Hi. Yea, it’s Bill Lumbergh. You mentioned something about changes in the peering ecosystem back in January. Yeaaa. I’m not seeing it. What do you mean?
-- Bill Lumbergh
Bill - Thanks for the note. I can now provide a little more color to my prediction about some of the emerging shifts in the peering ecosystem.
Consider the value of the IXP graph below. The value of the IXP to the peering population is shown on the Y-axis, and a variety of metrics are shown on the X-axis. The simplest measure of value is based on the volume of traffic that is “freely” peered across the IXP population, traffic that would otherwise go through a transit provider at a metered rate. Taking all peering costs into account, there is a point where the network operator can peer away enough traffic for free to cover the cost of participation. I call this the Peering Break Even Point, aka “the critical mass” point. Beyond this point, the IXP delivers a financially provable value proposition, and the population derives so much value, they are not inclined leave. In fact, they are deriving so much value that they might even pay more!
Importantly, note that the public peering value proposition trails off at the right side, reflective of the fact that even though the traffic volume continues to grow, the population growth slows.
Why? A few reasons:
Perhaps the cost for new peers to get to the IXP is too high, especially coming in from far away.
Perhaps the number of networks that will peer with them tops off. Eyeball networks are now a bit more selective.
Maybe the number of “interesting routes” stops to grow because the owners of these interesting routes are also available elsewhere.
Maybe the technology reaches its limit, although admittedly, the ethernet technology has scaled in Europe well past the multi-terabits per second range.
Some IXPs and networks have decided that they would rather migrate their high-volume strategic public peering partners to private peering using cross connects instead of continually testing the limits of metro ethernet.
Optics are cheap today, so even though folks complain about cross connect fees, they can push a lot of traffic over fiber these days with great reliability.

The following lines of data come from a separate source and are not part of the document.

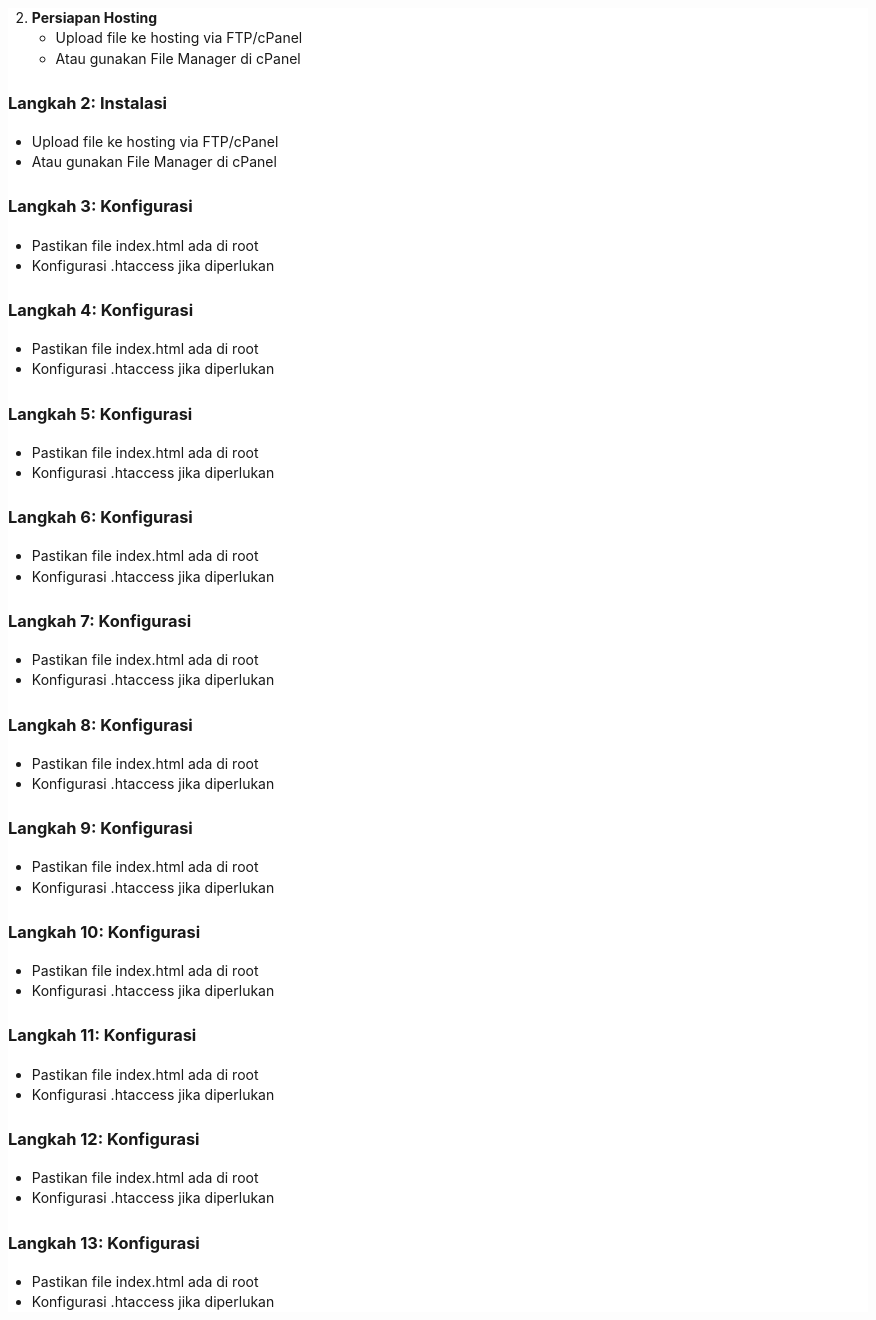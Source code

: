 2. **Persiapan Hosting**
   - Upload file ke hosting via FTP/cPanel
   - Atau gunakan File Manager di cPanel

### Langkah 2: Instalasi
   - Upload file ke hosting via FTP/cPanel
   - Atau gunakan File Manager di cPanel

### Langkah 3: Konfigurasi
   - Pastikan file index.html ada di root
   - Konfigurasi .htaccess jika diperlukan

### Langkah 4: Konfigurasi
   - Pastikan file index.html ada di root
   - Konfigurasi .htaccess jika diperlukan

### Langkah 5: Konfigurasi
   - Pastikan file index.html ada di root
   - Konfigurasi .htaccess jika diperlukan

### Langkah 6: Konfigurasi
   - Pastikan file index.html ada di root
   - Konfigurasi .htaccess jika diperlukan

### Langkah 7: Konfigurasi
   - Pastikan file index.html ada di root
   - Konfigurasi .htaccess jika diperlukan

### Langkah 8: Konfigurasi
   - Pastikan file index.html ada di root
   - Konfigurasi .htaccess jika diperlukan

### Langkah 9: Konfigurasi
   - Pastikan file index.html ada di root
   - Konfigurasi .htaccess jika diperlukan

### Langkah 10: Konfigurasi
   - Pastikan file index.html ada di root
   - Konfigurasi .htaccess jika diperlukan

### Langkah 11: Konfigurasi
   - Pastikan file index.html ada di root
   - Konfigurasi .htaccess jika diperlukan

### Langkah 12: Konfigurasi
   - Pastikan file index.html ada di root
   - Konfigurasi .htaccess jika diperlukan

### Langkah 13: Konfigurasi
   - Pastikan file index.html ada di root
   - Konfigurasi .htaccess jika diperlukan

As a result of these and other factors, the industry continues to evolve toward a blend of public and private peering.
The Emergence of Market Peering
With the Open-IX initiative, we are also seeing a growth in the public peering options in the U.S. market. This is of course both good and bad. The good news is that the market’s “invisible hand” is now at work, providing choice to new participants as well as existing disgruntled participants.
Is the pain strong enough to cause participants to move from a traditional carrier-neutral colo into one that is blessed by the Open-IX certification? Perhaps. The peers that have bought into the Open-IX religion will extend or move, and this camp includes some of the largest traffic sources and sinks in the world. These movers contribute to the gravitational pull of the emerging certified exchanges.
However, for many networks, the pain of the traditional colocation centers is not bad enough to cause a move. These “set-it-and-forget-it” peers will not disrupt their operation to move out any time soon. They will simply let their contracts auto-renew indefinitely. Instead of moving out, these peers may instead tether across the market to pick up routes not available in the dominant colos.
[Disclosure: I work for one of these companies that provides tethering within and across markets.]
And so we are witnessing the peering ecosystem migrating from selecting a single IXP to build into, to selecting a market to build into, and then tethering. Let’s consider a particularly interesting example.
The Bad News: The Splintered Peering Markets
I took a snapshot of peeringDB to create the following Transit & Peering Services (TPS) report. What you can see from this report is the degree to which the New York / New Jersey market is fragmented.
(Apologies for the fine print. The TPS report for the New York market (244 peers!) was too big to fit, so I took a screenshot of the first 50 or so peers that are reachable in the New York / New Jersey market. Click on the TPS Report below to see it as a PDF.)
On the left side is the list of networks, and across the top are the IXPs they participate in. The marks inside the grid indicate peering inclinations (Open, Selective, Restrictive). The point is not the type of peering presence or inclination, but that peers are splintered across many IXPs in the market.
The other way to see the non-overlapping in the market is to look at the graphic that shows the colos and IXPs across New York. Which building to choose?
I think the physical presence justification is more related to private peering than public peering. Private peering is best done across fiber cross connects within a building, where public can be done from anywhere in the market, assuming tethering and local IXP ports are available in the building you choose.
Think Market not IXP
Which IXP to build into? The good news is that you don’t have to choose. You can reach all of these peers from any major colo in the market today. The transport between colocation centers across the market may included with your IXP port fees. Across IXPs can be accomplished by tethering or via cheap VLANs. With these two market transport options, the physical building and IXP selected becomes less important; you can reach all peering participants regardless of which building they chose.
The price points I have seen suggest that tethering between colos and IXPs that aren’t in the building (yet) remains less expensive than POP’ing a building, and the transport costs (if any) generally works out to be about the same price of Internet transit. So why not peer away that traffic directly across the entire market, instead of merely peering at a single IXP?